## EXERCISE INSTRUCTIONS
Go through the lines below and copy any that hold the string "development".

## DATA FOR THIS EXERCISE
# # # #
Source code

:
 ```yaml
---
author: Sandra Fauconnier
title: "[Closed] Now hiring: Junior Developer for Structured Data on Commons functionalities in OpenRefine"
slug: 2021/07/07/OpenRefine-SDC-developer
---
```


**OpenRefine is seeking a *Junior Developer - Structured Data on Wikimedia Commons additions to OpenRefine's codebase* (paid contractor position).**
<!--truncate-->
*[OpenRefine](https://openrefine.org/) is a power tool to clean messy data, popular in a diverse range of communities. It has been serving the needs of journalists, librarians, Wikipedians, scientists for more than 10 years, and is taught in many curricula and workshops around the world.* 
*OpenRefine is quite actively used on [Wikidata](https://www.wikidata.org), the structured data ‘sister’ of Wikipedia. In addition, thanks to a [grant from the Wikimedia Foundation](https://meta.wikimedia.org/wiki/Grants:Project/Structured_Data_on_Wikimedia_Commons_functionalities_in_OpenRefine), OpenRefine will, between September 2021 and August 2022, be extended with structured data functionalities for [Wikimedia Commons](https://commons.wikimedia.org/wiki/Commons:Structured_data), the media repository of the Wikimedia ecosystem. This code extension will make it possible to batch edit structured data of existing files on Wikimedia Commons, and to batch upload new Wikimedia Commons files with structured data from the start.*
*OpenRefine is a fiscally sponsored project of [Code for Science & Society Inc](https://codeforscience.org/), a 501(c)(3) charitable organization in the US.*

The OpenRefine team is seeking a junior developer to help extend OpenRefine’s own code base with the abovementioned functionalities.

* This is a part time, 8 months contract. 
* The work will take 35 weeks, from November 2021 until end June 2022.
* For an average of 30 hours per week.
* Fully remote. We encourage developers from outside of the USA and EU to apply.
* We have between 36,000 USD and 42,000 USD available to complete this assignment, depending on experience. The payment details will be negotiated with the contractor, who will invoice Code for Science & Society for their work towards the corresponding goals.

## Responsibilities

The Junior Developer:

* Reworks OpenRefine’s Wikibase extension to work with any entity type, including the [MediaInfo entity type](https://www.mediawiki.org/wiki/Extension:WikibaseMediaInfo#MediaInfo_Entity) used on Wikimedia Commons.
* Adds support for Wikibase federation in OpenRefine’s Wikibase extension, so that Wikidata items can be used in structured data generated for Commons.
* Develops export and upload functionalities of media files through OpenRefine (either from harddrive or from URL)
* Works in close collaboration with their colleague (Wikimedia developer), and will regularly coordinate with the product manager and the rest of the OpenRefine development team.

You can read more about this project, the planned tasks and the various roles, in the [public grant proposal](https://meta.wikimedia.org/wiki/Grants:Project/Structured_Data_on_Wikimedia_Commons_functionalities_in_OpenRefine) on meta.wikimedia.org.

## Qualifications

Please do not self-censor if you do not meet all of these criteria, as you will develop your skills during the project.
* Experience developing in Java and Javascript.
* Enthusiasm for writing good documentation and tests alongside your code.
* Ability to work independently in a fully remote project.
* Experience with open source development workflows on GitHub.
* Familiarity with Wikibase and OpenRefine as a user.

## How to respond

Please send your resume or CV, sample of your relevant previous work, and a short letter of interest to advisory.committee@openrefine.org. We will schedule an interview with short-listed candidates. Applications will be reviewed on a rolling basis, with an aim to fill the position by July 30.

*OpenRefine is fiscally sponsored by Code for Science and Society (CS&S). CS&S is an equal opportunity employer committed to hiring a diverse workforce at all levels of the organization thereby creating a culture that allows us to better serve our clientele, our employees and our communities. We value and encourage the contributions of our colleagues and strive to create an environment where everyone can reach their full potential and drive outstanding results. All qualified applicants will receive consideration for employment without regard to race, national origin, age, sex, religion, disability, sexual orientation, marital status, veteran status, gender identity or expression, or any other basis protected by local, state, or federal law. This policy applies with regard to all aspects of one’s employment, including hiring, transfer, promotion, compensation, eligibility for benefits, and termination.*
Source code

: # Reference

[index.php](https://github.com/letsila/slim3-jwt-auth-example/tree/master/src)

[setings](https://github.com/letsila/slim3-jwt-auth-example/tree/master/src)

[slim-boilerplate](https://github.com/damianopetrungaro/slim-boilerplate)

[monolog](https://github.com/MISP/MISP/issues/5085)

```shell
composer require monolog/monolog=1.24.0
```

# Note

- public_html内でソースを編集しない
# # # #
## OUTPUT OF THE EXERCISE
* Works in close collaboration with their colleague (Wikimedia developer), and will regularly coordinate with the product manager and the rest of the OpenRefine development team.
* Experience with open source development workflows on GitHub.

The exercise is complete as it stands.